Débora Cristina Maciel, 28 anos, farmacêutica de Carazinho (RS) – Existem muitos estabelecimentos farmacêuticos que vendem remédios sob controle especial sem a receita. O que faz o governo para aumentar a fiscalização?

Presidente Lula – Desde 2007, a Anvisa vem implantando um sistema de controle das vendas desses medicamentos. As farmácias e drogarias são obrigadas a enviar todas as semanas, via internet, o registro das entradas e saídas dos remédios controlados. São mais de 36 mil farmácias monitoradas. A Anvisa e as vigilâncias sanitárias recebem os dados e, atuando com a Polícia Federal, adotam as medidas cabíveis em relação aos estabelecimentos. No começo do ano, demos mais um passo ao sancionar a lei que institui o Sistema Nacional de Controle de Medicamentos. A implantação do sistema será em 2010 e vai permitir rastrear os medicamentos desde a produção até a mão do consumidor. É uma coisa inédita no mundo. Aliás, depois que o Brasil começou a trabalhar com esse tema, a FDA (agência norte-americana de alimentos e medicamentos) e a Emea (agência européia), anunciaram trabalhos parecidos.

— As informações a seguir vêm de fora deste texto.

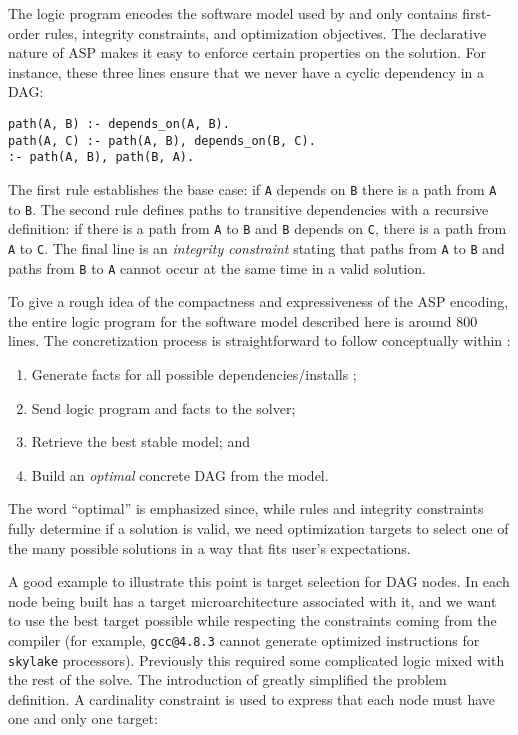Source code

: The logic program encodes the software model used by \spack{} and only contains
first-order rules, integrity constraints, and optimization objectives. The declarative
nature of ASP makes it easy to enforce certain properties on the solution. For
instance, these three lines ensure that we never have a cyclic dependency in a DAG:

\begin{verbatim}
path(A, B) :- depends_on(A, B).
path(A, C) :- path(A, B), depends_on(B, C).
:- path(A, B), path(B, A).
\end{verbatim}

The first rule establishes the base case: if \texttt{A} depends
on \texttt{B} there is a path from \texttt{A} to \texttt{B}.
The second rule defines paths to transitive dependencies
with a recursive definition: if there is a path from \texttt{A}
to \texttt{B} and \texttt{B} depends on \texttt{C}, there is
a path from \texttt{A} to \texttt{C}. The final line is an
\emph{integrity constraint} stating that paths from \texttt{A}
to \texttt{B} and paths from \texttt{B} to \texttt{A} cannot
occur at the same time in a valid solution.

To give a rough idea of the compactness and expressiveness of the ASP encoding, the
entire logic program for the software model described here is around $800$ lines. The
concretization process is straightforward to follow conceptually within \spack:
\begin{enumerate}
\item Generate facts for all possible dependencies/installs \footnotemark;
\item Send logic program and facts to the solver;
\item Retrieve the best stable model; and
\item Build an {\it optimal} concrete DAG from the model.
\end{enumerate}
The word ``optimal'' is emphasized since, while rules and integrity
constraints fully determine if a solution is valid, we need
optimization targets to select one of the many possible solutions
in a way that fits user's expectations.

A good example to illustrate this point is target selection for DAG nodes. In \spack{}
each node being built has a target microarchitecture associated with it, and we want to
use the best target possible while respecting the constraints coming from the compiler
(for example, {\tt gcc@4.8.3} cannot generate optimized instructions for {\tt skylake}
processors). Previously this required some complicated logic mixed with the rest of the
solve. The introduction of \clingo{} greatly simplified the problem definition. A
cardinality constraint is used to express that each node must have one and only one
target:

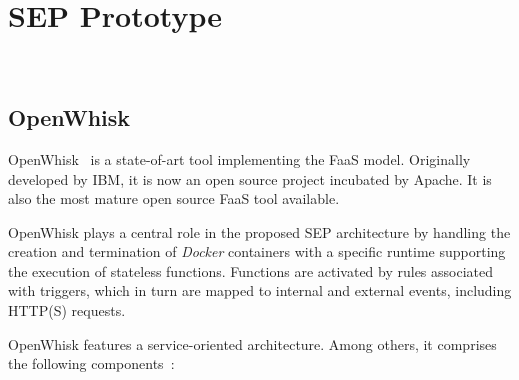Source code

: \section{SEP Prototype}~\label{sec:prototype}





\subsection{OpenWhisk}

OpenWhisk~\cite{OpenWhisk} is a state-of-art tool implementing the FaaS model. Originally developed by IBM, it is now an open source project incubated by Apache. It is also the most mature open source FaaS tool available. 

OpenWhisk plays a central role in the proposed SEP architecture %
by handling the creation and termination of \textit{Docker} containers
with a specific runtime supporting the execution of stateless functions. Functions are activated by rules associated with triggers, which in turn are mapped to internal and external events, including HTTP(S) requests. %

OpenWhisk features a service-oriented architecture.
Among others, it comprises the following components~\cite{OpenWhisk}:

Núbia Godoi Staffen, 25 anos, auxiliar financeira de Toledo (PR)
– Li que o governo vai aumentar a fiscalização sobre o Bolsa Família. Gostaria de saber o porquê da medida e o que isso vai implicar para quem pretende receber o benefício.

Presidente Lula – Núbia, nosso esforço é para garantir que o Bolsa Família chegue apenas ao público a que se destina, ou seja, às famílias com renda mensal de até R$ 137,00 por pessoa. Procuramos identificar e afastar as famílias que estão recebendo o benefício sem ter o perfil do programa. Periodicamente, são realizados cruzamentos entre a base do Cadastro Único do Ministério do Desenvolvimento Social e outras bases de dados do governo, atualização cadastral dos beneficiários, auditorias dos municípios, etc. O Sistema de Monitoramento de Auditorias do Cadastro Único, uma ferramenta online, visa reforçar o controle do Bolsa Família e aperfeiçoar sua base de dados. Fazemos tudo isso para facilitar o ingresso no Programa das famílias que realmente necessitam.

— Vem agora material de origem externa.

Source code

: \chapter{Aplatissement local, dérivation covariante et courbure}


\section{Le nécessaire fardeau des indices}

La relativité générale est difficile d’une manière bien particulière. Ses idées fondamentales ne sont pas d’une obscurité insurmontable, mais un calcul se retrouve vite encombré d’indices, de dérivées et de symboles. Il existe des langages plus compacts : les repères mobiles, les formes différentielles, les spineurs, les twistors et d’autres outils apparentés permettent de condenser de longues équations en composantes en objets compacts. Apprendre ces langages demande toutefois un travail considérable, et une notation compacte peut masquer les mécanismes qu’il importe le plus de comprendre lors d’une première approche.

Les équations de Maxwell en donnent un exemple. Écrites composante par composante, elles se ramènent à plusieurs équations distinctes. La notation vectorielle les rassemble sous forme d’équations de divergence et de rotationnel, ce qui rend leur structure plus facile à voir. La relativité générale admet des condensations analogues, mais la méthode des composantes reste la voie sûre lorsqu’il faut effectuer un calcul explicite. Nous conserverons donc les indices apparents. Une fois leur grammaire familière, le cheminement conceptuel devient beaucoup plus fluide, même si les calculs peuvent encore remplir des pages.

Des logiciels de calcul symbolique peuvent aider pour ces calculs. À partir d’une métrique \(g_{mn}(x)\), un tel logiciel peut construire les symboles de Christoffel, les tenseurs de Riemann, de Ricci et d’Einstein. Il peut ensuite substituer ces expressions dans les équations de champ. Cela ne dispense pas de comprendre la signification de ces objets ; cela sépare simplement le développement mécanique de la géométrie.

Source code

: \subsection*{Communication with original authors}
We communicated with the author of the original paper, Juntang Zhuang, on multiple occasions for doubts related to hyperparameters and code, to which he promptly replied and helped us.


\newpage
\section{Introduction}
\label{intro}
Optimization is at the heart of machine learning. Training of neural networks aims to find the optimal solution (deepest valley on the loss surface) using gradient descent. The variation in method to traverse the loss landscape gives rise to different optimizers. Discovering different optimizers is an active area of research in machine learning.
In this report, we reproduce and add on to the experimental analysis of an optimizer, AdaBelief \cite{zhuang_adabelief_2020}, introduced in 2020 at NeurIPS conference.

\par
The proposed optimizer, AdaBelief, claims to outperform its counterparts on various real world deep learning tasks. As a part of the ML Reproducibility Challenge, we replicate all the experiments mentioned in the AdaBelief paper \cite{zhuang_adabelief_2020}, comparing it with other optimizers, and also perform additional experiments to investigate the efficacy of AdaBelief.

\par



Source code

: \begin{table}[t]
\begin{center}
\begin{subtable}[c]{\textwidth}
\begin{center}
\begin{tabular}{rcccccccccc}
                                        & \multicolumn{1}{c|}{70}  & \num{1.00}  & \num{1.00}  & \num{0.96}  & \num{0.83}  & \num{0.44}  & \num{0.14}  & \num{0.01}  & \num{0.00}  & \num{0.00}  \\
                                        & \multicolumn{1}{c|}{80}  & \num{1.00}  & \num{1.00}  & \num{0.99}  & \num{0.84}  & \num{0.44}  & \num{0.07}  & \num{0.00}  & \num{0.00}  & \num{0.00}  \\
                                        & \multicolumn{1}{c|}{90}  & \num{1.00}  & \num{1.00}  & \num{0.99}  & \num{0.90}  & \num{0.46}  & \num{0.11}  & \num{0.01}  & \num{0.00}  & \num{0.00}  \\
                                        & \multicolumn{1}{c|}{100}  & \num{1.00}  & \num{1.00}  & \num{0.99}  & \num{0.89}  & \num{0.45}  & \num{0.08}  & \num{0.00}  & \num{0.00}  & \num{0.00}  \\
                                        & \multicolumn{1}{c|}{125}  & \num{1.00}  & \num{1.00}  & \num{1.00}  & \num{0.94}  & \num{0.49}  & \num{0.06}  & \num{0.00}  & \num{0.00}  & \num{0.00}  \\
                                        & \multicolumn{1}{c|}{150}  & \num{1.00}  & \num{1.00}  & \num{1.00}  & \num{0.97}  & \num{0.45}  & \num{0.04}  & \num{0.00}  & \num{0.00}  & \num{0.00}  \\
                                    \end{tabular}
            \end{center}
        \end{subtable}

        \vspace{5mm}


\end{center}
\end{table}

Rose França, 63 anos, professora de música do Rio de Janeiro ( RJ) – O modelo de licitação do setor elétrico privilegia a construção de térmicas, o que é um absurdo para um país com nosso potencial hidráulico. Seria esta uma forma caríssima de evitar um apagão? Que atitudes pretende tomar em relação aos responsáveis por este descalabro?

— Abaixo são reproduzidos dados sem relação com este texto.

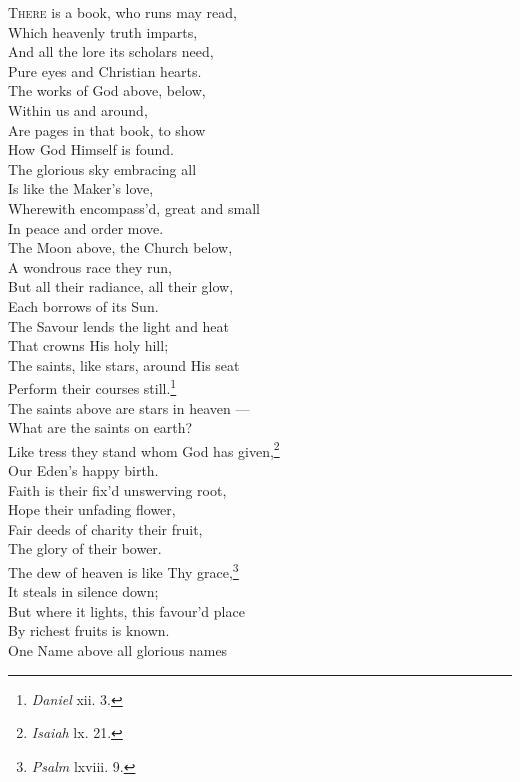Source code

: \textsc{There} is a book, who runs may read, \\
 Which heavenly truth imparts, \\
 And all the lore its scholars need, \\
 Pure eyes and Christian hearts. \\
  The works of God above, below, \\
 Within us and around, \\
 Are pages in that book, to show \\
 How God Himself is found. \\
  The glorious sky embracing all \\
 Is like the Maker’s love, \\
 Wherewith encompass’d, great and small \\
 In peace and order move. \\
  The Moon above, the Church below, \\
 A wondrous race they run, \\
 But all their radiance, all their glow, \\
 Each borrows of its Sun. \\
  The Savour lends the light and heat \\
 That crowns His holy hill; \\
 The saints, like stars, around His seat \\
 Perform their courses still.\footnote{\emph{Daniel} xii. 3.} \\
  The saints above are stars in heaven — \\
 What are the saints on earth? \\
 Like tress they stand whom God has given,\footnote{\emph{Isaiah} lx. 21.} \\
 Our Eden’s happy birth. \\
  Faith is their fix’d unswerving root, \\
 Hope their unfading flower, \\
 Fair deeds of charity their fruit, \\
 The glory of their bower. \\
  The dew of heaven is like Thy grace,\footnote{\emph{Psalm} lxviii. 9.} \\
 It steals in silence down; \\
 But where it lights, this favour’d place \\
 By richest fruits is known. \\
  One Name above all glorious names \\
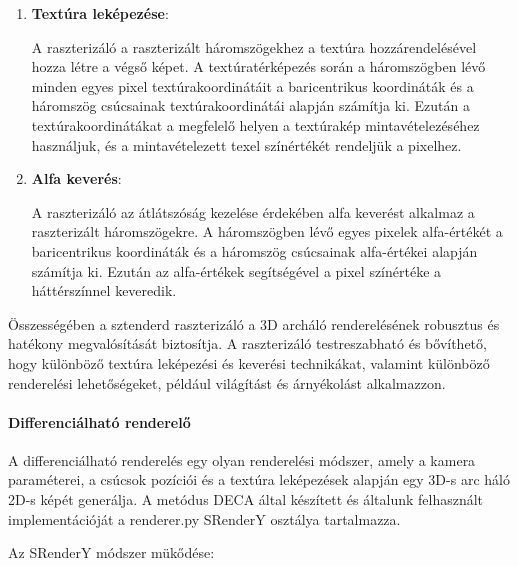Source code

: \documentclass[12pt,a4]{article}
\begin{document}
\begin{enumerate}
                \item \textbf{Textúra leképezése}:
         
                        A raszterizáló a raszterizált háromszögekhez a textúra hozzárendelésével  hozza létre a végső képet. 
                        A textúratérképezés során a háromszögben lévő minden egyes pixel textúrakoordinátáit a baricentrikus koordináták és a háromszög csúcsainak textúrakoordinátái alapján számítja ki.
            	        Ezután a textúrakoordinátákat a megfelelő helyen a textúrakép mintavételezéséhez használjuk, és a mintavételezett texel színértékét rendeljük a pixelhez.
     
                 \item \textbf{Alfa keverés}:
                 
                        A raszterizáló az átlátszóság kezelése érdekében alfa keverést alkalmaz a raszterizált háromszögekre. 
                    	A háromszögben lévő egyes pixelek alfa-értékét a baricentrikus koordináták és a háromszög csúcsainak alfa-értékei alapján számítja ki. 
                    	Ezután az alfa-értékek segítségével a pixel színértéke a háttérszínnel keveredik.
     
            \end{enumerate}
     
             Összességében a sztenderd raszterizáló a 3D archáló renderelésének robusztus és hatékony megvalósítását biztosítja.
             A raszterizáló testreszabható és bővíthető, hogy különböző textúra leképezési és keverési technikákat, valamint különböző renderelési lehetőségeket, például világítást és árnyékolást alkalmazzon.
         
        \paragraph{Differenciálható renderelő}
             A differenciálható renderelés egy olyan renderelési módszer, amely a kamera paraméterei, a csúcsok pozíciói és a textúra leképezések alapján egy 3D-s arc háló 2D-s képét generálja. A metódus DECA \cite{deca} által készített és általunk felhasznált implementációját a renderer.py SRenderY osztálya tartalmazza. 

             Az SRenderY módszer mükődése:
            
\end{document}
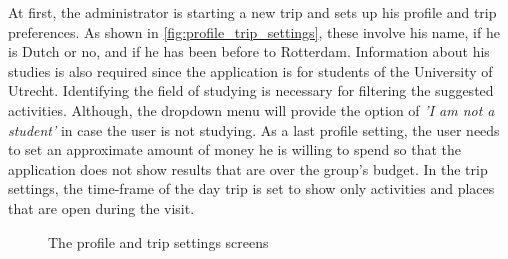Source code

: \documentclass[11pt,a4paper,oneside]{article}
\begin{document}
At first, the administrator is starting a new trip and sets up his profile and trip preferences. As shown in \autoref{fig:profile_trip_settings}, these involve his name, if he is Dutch or no, and if he has been before to Rotterdam. Information about his studies is also required since the application is for students of the University of Utrecht. Identifying the field of studying is necessary for filtering the suggested activities. Although, the dropdown menu will provide the option of \emph{'I am not a student'} in case the user is not studying. As a last profile setting, the user needs to set an approximate amount of money he is willing to spend so that the application does not show results that are over the group's budget. In the trip settings, the time-frame of the day trip is set to show only activities and places that are open during the visit.

\begin{figure}[H]
    \centering
    \qquad
    \caption{The profile and trip settings screens }%
    \label{fig:profile_trip_settings}%
\end{figure}
\end{document}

Presidente Lula – Não existe descalabro na área. Tampouco privilegiamos a construção de térmicas. A prova disso é que nossa energia elétrica é uma das mais limpas do mundo. Afinal, hoje, 90% da eletricidade no Brasil são geradas por hidrelétricas. É verdade que o número de térmicas aumentou entre 2001 e 2007. Mas isso se deveu à falta de planejamento de governos anteriores, que não investiram no setor hidrelétrico, o que resultou no apagão de 1999 e no racionamento de 2001. Já que não se constroem hidrelétricas do dia pra noite, o país teve de aumentar um pouco as térmicas, que funcionam como um banco de reservas, para garantir o fornecimento contínuo de eletricidade, sobretudo quando o nível das águas está baixo. E, mesmo diante das inúmeras exigências de adequação sócio-ambiental, nós já conseguimos licitar e já iniciamos as obras das mega-usinas de Jirau e Santo Antônio, no Rio Madeira, e o processo já está bem avançado em relação à usina de Belo Monte, no Rio Xingu. Em 2004, para subsidiar o planejamento no setor, nós criamos a Empresa de Pesquisa Energética. Para orientar nossas ações, elaboramos o Plano Decenal de Expansão de Energia, que detalha todos os empreendimentos para o período de 2008 a 2017. Realizamos também leilões para a contratação de outras formas de energia limpa, como a eólica e a de biomassa. O fato é que resgatamos o planejamento e estamos preparando uma série de novas licitações para que o Brasil continue na trilha das fontes renováveis de energia.